What lines in the entries below contain the word "workshops"? Copy all of them.

= Pictures paired with source code =
-*-

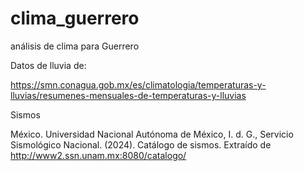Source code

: # clima_guerrero
análisis de clima para Guerrero

Datos de lluvia de:

https://smn.conagua.gob.mx/es/climatologia/temperaturas-y-lluvias/resumenes-mensuales-de-temperaturas-y-lluvias



Sismos

México. Universidad Nacional Autónoma de México, I. d. G., Servicio Sismológico Nacional. (2024). Catálogo de sismos. Extraído de http://www2.ssn.unam.mx:8080/catalogo/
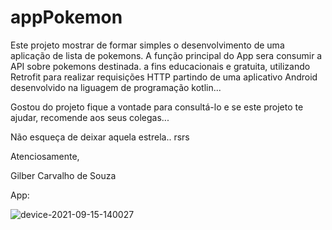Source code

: # appPokemon
Este projeto mostrar de formar simples o desenvolvimento de uma aplicação de lista de pokemons. A função principal do App sera consumir a API  sobre pokemons destinada.
a fins educacionais e gratuita, utilizando Retrofit para realizar requisições HTTP partindo de uma aplicativo Android desenvolvido na liguagem de programação kotlin...   


Gostou do projeto fique a vontade para consultá-lo e se este projeto te ajudar, recomende aos seus colegas...

Não esqueça de deixar aquela estrela.. rsrs

Atenciosamente,


Gilber Carvalho de Souza

App:

![device-2021-09-15-140027](https://user-images.githubusercontent.com/72363971/133485688-854f0e37-1329-4208-8c5b-acd5f1698b3a.png)

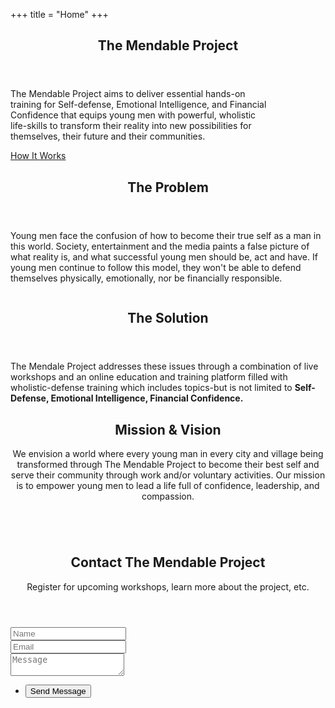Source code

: +++
title = "Home"
+++
<!-- Banner -->
<section id="banner">
	<header>
		<h2>The Mendable Project</h2>
	</header>
	<p>The Mendable Project aims to deliver essential hands-on<br>
	training for Self-defense, Emotional Intelligence, and Financial<br>
	Confidence that equips young men with powerful, wholistic<br>
	life-skills to transform their reality into new possibilities for<br>
	themselves, their future and their communities.</p>
	<footer>
		<a href="#first" class="button style2 scrolly">How It Works</a>
	</footer>
</section>

<!-- Feature 1 -->
<article id="first" class="container box style1 right">
	<a href="#" class="image fit"><img src="http://res.cloudinary.com/zheisey/image/upload/c_fill,g_north,h_600,w_800/v1533748577/mendable/man-cliff.jpg" alt="" /></a>
	<div class="inner">
		<header>
			<h2>The Problem</h2>
		</header>
		<p>Young men face the confusion of how to become their true self as a man in this world. Society, entertainment and the media paints a false picture of what reality is, and what successful young men should be, act and have. If young men continue to follow this model, they won't be able to defend themselves physically, emotionally, nor be financially responsible.</p>
	</div>
</article>

<!-- Feature 2 -->
<article class="container box style1 left">
	<a href="#" class="image fit"><img src="http://res.cloudinary.com/zheisey/image/upload/c_scale,w_800/v1533748572/mendable/man-smiling.jpg" alt="" /></a>
	<div class="inner">
		<header>
			<h2>The Solution</h2>
		</header>
		<p>The Mendale Project addresses these issues through a combination of live workshops and an online education and training platform filled with wholistic-defense training which includes topics-but is not limited to <strong>Self-Defense, Emotional Intelligence, Financial Confidence.</strong></p>
	</div>
</article>

<!-- Portfolio -->
<article class="container box style2">
	<header>
		<h2>Mission & Vision</h2>
		<p>We envision a world where every young man in every city and village being transformed through The Mendable Project to become their best self and serve their community through work and/or voluntary activities. Our mission is to empower young men to lead a life full of confidence, leadership, and compassion.</p>
		<p></p>
	</header>
	<div class="inner gallery">
		<div class="row aln-center gtr-0">
			<div class="col-8 col-12-mobile"><a href="https://youtu.be/gwDoRPcPxtc?rel=0&amp;showinfo=0"" data-poptrox="youtube,100%" class="image fit"><img src="images/thumbs/01.jpg" alt="" title="Ad infinitum" /></a></div>
		</div>
	</div>
</article>

<!-- Contact -->
<article class="container box style3">
	<header>
		<h2>Contact The Mendable Project</h2>
		<p>Register for upcoming workshops, learn more about the project, etc.</p>
	</header>
	<form method="post" action="#">
		<div class="row gtr-50">
			<div class="col-6 col-12-mobile"><input type="text" class="text" name="name" placeholder="Name" /></div>
			<div class="col-6 col-12-mobile"><input type="text" class="text" name="email" placeholder="Email" /></div>
			<div class="col-12">
				<textarea name="message" placeholder="Message"></textarea>
			</div>
			<div class="col-12">
				<ul class="actions">
					<li><input type="submit" value="Send Message" /></li>
				</ul>
			</div>
		</div>
	</form>
</article>
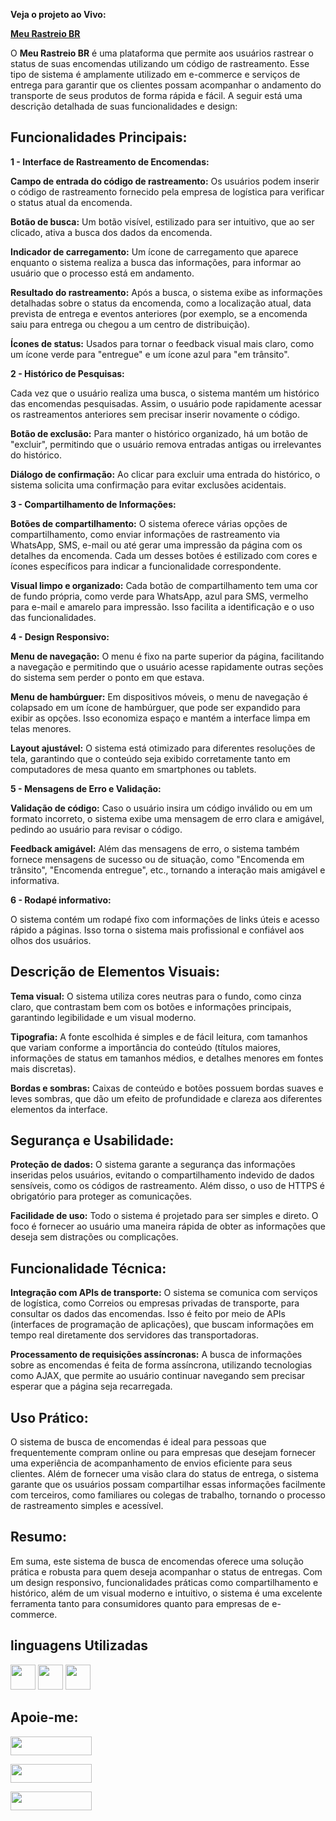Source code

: **Veja o projeto ao Vivo:**

[**Meu Rastreio BR**](https://ninja1375.github.io/Meu-Rastreio-BR/)


O **Meu Rastreio BR** é uma plataforma que permite aos usuários rastrear o status de suas encomendas utilizando um código de rastreamento. Esse tipo de sistema é amplamente utilizado em e-commerce e serviços de entrega para garantir que os clientes possam acompanhar o andamento do transporte de seus produtos de forma rápida e fácil. A seguir está uma descrição detalhada de suas funcionalidades e design:

## Funcionalidades Principais: ##
**1 - Interface de Rastreamento de Encomendas:**

**Campo de entrada do código de rastreamento:** Os usuários podem inserir o código de rastreamento fornecido pela empresa de logística para verificar o status atual da encomenda.

**Botão de busca:** Um botão visível, estilizado para ser intuitivo, que ao ser clicado, ativa a busca dos dados da encomenda.

**Indicador de carregamento:** Um ícone de carregamento que aparece enquanto o sistema realiza a busca das informações, para informar ao usuário que o processo está em andamento.

**Resultado do rastreamento:** Após a busca, o sistema exibe as informações detalhadas sobre o status da encomenda, como a localização atual, data prevista de entrega e eventos anteriores (por exemplo, se a encomenda saiu para entrega ou chegou a um centro de distribuição).

**Ícones de status:** Usados para tornar o feedback visual mais claro, como um ícone verde para "entregue" e um ícone azul para "em trânsito".

**2 - Histórico de Pesquisas:**

Cada vez que o usuário realiza uma busca, o sistema mantém um histórico das encomendas pesquisadas. Assim, o usuário pode rapidamente acessar os rastreamentos anteriores sem precisar inserir novamente o código.

**Botão de exclusão:** Para manter o histórico organizado, há um botão de "excluir", permitindo que o usuário remova entradas antigas ou irrelevantes do histórico.

**Diálogo de confirmação:** Ao clicar para excluir uma entrada do histórico, o sistema solicita uma confirmação para evitar exclusões acidentais.

**3 - Compartilhamento de Informações:**

**Botões de compartilhamento:** O sistema oferece várias opções de compartilhamento, como enviar informações de rastreamento via WhatsApp, SMS, e-mail ou até gerar uma impressão da página com os detalhes da encomenda. Cada um desses botões é estilizado com cores e ícones específicos para indicar a funcionalidade correspondente.

**Visual limpo e organizado:** Cada botão de compartilhamento tem uma cor de fundo própria, como verde para WhatsApp, azul para SMS, vermelho para e-mail e amarelo para impressão. Isso facilita a identificação e o uso das funcionalidades.

**4 - Design Responsivo:**

**Menu de navegação:** O menu é fixo na parte superior da página, facilitando a navegação e permitindo que o usuário acesse rapidamente outras seções do sistema sem perder o ponto em que estava.

**Menu de hambúrguer:** Em dispositivos móveis, o menu de navegação é colapsado em um ícone de hambúrguer, que pode ser expandido para exibir as opções. Isso economiza espaço e mantém a interface limpa em telas menores.

**Layout ajustável:** O sistema está otimizado para diferentes resoluções de tela, garantindo que o conteúdo seja exibido corretamente tanto em computadores de mesa quanto em smartphones ou tablets.

**5 - Mensagens de Erro e Validação:**

**Validação de código:** Caso o usuário insira um código inválido ou em um formato incorreto, o sistema exibe uma mensagem de erro clara e amigável, pedindo ao usuário para revisar o código.

**Feedback amigável:** Além das mensagens de erro, o sistema também fornece mensagens de sucesso ou de situação, como "Encomenda em trânsito", "Encomenda entregue", etc., tornando a interação mais amigável e informativa.

**6 - Rodapé informativo:**

O sistema contém um rodapé fixo com informações de links úteis e acesso rápido a páginas. Isso torna o sistema mais profissional e confiável aos olhos dos usuários.

## Descrição de Elementos Visuais: ##

**Tema visual:** O sistema utiliza cores neutras para o fundo, como cinza claro, que contrastam bem com os botões e informações principais, garantindo legibilidade e um visual moderno.

**Tipografia:** A fonte escolhida é simples e de fácil leitura, com tamanhos que variam conforme a importância do conteúdo (títulos maiores, informações de status em tamanhos médios, e detalhes menores em fontes mais discretas).

**Bordas e sombras:** Caixas de conteúdo e botões possuem bordas suaves e leves sombras, que dão um efeito de profundidade e clareza aos diferentes elementos da interface.

## Segurança e Usabilidade: ##

**Proteção de dados:** O sistema garante a segurança das informações inseridas pelos usuários, evitando o compartilhamento indevido de dados sensíveis, como os códigos de rastreamento. Além disso, o uso de HTTPS é obrigatório para proteger as comunicações.

**Facilidade de uso:** Todo o sistema é projetado para ser simples e direto. O foco é fornecer ao usuário uma maneira rápida de obter as informações que deseja sem distrações ou complicações.

## Funcionalidade Técnica: ##

**Integração com APIs de transporte:** O sistema se comunica com serviços de logística, como Correios ou empresas privadas de transporte, para consultar os dados das encomendas. Isso é feito por meio de APIs (interfaces de programação de aplicações), que buscam informações em tempo real diretamente dos servidores das transportadoras.

**Processamento de requisições assíncronas:** A busca de informações sobre as encomendas é feita de forma assíncrona, utilizando tecnologias como AJAX, que permite ao usuário continuar navegando sem precisar esperar que a página seja recarregada.

## Uso Prático: ##

O sistema de busca de encomendas é ideal para pessoas que frequentemente compram online ou para empresas que desejam fornecer uma experiência de acompanhamento de envios eficiente para seus clientes. Além de fornecer uma visão clara do status de entrega, o sistema garante que os usuários possam compartilhar essas informações facilmente com terceiros, como familiares ou colegas de trabalho, tornando o processo de rastreamento simples e acessível.

## Resumo: ##

Em suma, este sistema de busca de encomendas oferece uma solução prática e robusta para quem deseja acompanhar o status de entregas. Com um design responsivo, funcionalidades práticas como compartilhamento e histórico, além de um visual moderno e intuitivo, o sistema é uma excelente ferramenta tanto para consumidores quanto para empresas de e-commerce.

## linguagens Utilizadas ##

<a href="https://programartudo.blogspot.com/2024/11/html-tudo-o-que-precisa-para-comecar.html" target="_blank"><img loading="lazy" src="https://cdn.jsdelivr.net/gh/devicons/devicon/icons/html5/html5-original.svg" width="40" height="40"/></a> <a href="https://programartudo.blogspot.com/2024/11/css-como-dar-estilo-ao-teu-website.html" target="_blank"><img loading="lazy" src="https://cdn.jsdelivr.net/gh/devicons/devicon/icons/css3/css3-original.svg" width="40" height="40"/></a> <a href="https://programartudo.blogspot.com/2024/11/javascript-linguagem-dinamica-da-web.html" target="_blank"><img loading="lazy" src="https://cdn.jsdelivr.net/gh/devicons/devicon/icons/javascript/javascript-original.svg" width="40" height="40"/></a>

## Apoie-me:

<a href="https://buymeacoffee.com/antonio13" target="_blank"><img loading="lazy" src="https://img.buymeacoffee.com/button-api/?text=Buy%20me%20a%20coffee&emoji=&slug=seu_nome_de_usuario&button_colour=FFDD00&font_colour=000000&font_family=Cookie&outline_colour=000000&coffee_colour=ffffff" width="130" height="30"></a>

<a href="https://www.paypal.com/donate/?hosted_button_id=DN574F28FYUNG" target="_blank"><img loading="lazy" src="https://upload.wikimedia.org/wikipedia/commons/b/b5/PayPal.svg" width="130" height="30"></a>

<a href="https://github.com/sponsors/Ninja1375" target="_blank"><img loading="lazy" src="https://img.shields.io/badge/-Sponsor-ea4aaa?style=for-the-badge&logo=github&logoColor=white" width="130" height="30"></a>
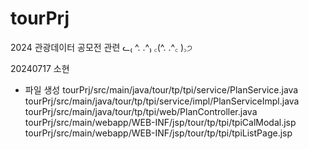 # tourPrj
2024 관광데이터 공모전 관련 ᓚ₍ ^. .^₎ ꜀(^. .^꜀  )꜆੭

20240717
소현
- 파일 생성
tourPrj/src/main/java/tour/tp/tpi/service/PlanService.java
tourPrj/src/main/java/tour/tp/tpi/service/impl/PlanServiceImpl.java
tourPrj/src/main/java/tour/tp/tpi/web/PlanController.java
tourPrj/src/main/webapp/WEB-INF/jsp/tour/tp/tpi/tpiCalModal.jsp
tourPrj/src/main/webapp/WEB-INF/jsp/tour/tp/tpi/tpiListPage.jsp
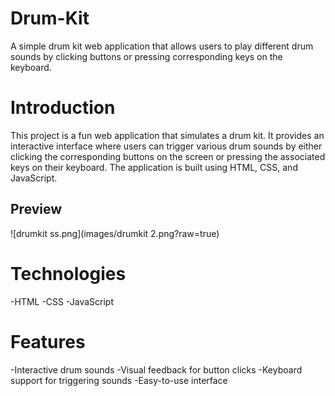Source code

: # Drum-Kit
A simple drum kit web application that allows users to play different drum sounds by clicking buttons or pressing corresponding keys on the keyboard.

# Introduction
This project is a fun web application that simulates a drum kit. It provides an interactive interface where users can trigger various drum sounds by either clicking the corresponding buttons on the screen or pressing the associated keys on their keyboard. The application is built using HTML, CSS, and JavaScript.

## Preview
![drumkit ss.png](images/drumkit 2.png?raw=true)

# Technologies
-HTML
-CSS
-JavaScript

# Features
-Interactive drum sounds
-Visual feedback for button clicks
-Keyboard support for triggering sounds
-Easy-to-use interface
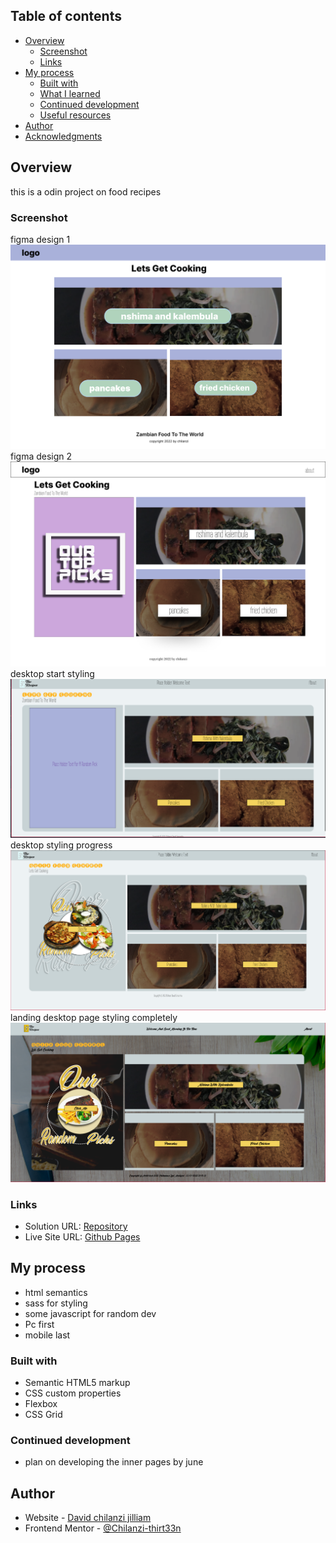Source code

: 
## Table of contents

- [Overview](#overview)
  - [Screenshot](#screenshot)
  - [Links](#links)
- [My process](#my-process)
  - [Built with](#built-with)
  - [What I learned](#what-i-learned)
  - [Continued development](#continued-development)
  - [Useful resources](#useful-resources)
- [Author](#author)
- [Acknowledgments](#acknowledgments)

## Overview
this is a odin project on food recipes

### Screenshot
figma design 1
![](images/design/prototype.png)
figma design 2
![](images/design/prototype002.png)
desktop start styling
![](images/design/2022-05-02_02-51.png)
desktop styling progress
![](images/design/2022-05-05_13-09.png)
landing desktop page styling completely
![](images/design/2022-05-08_17-18.png)


### Links

- Solution URL: [Repository](https://github.com/Chilanzi-thirt33n/ODINS-RECIPES)
- Live Site URL: [Github Pages](https://chilanzi-thirt33n.github.io/ODINS-RECIPES/)

## My process
- html semantics
- sass for styling
- some javascript for random dev
- Pc first
- mobile last

### Built with

- Semantic HTML5 markup
- CSS custom properties
- Flexbox
- CSS Grid

### Continued development

- plan on developing the inner pages by june 

## Author

- Website - [David chilanzi jilliam](https://chilanzi-thirt33n.github.io/ONLINE-CV/)
- Frontend Mentor - [@Chilanzi-thirt33n](https://www.frontendmentor.io/profile/Chilanzi-thirt33n)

-*-

= TASK RESPONSE =
		<p>The Mendale Project addresses these issues through a combination of live workshops and an online education and training platform filled with wholistic-defense training which includes topics-but is not limited to <strong>Self-Defense, Emotional Intelligence, Financial Confidence.</strong></p>
		<p>Register for upcoming workshops, learn more about the project, etc.</p>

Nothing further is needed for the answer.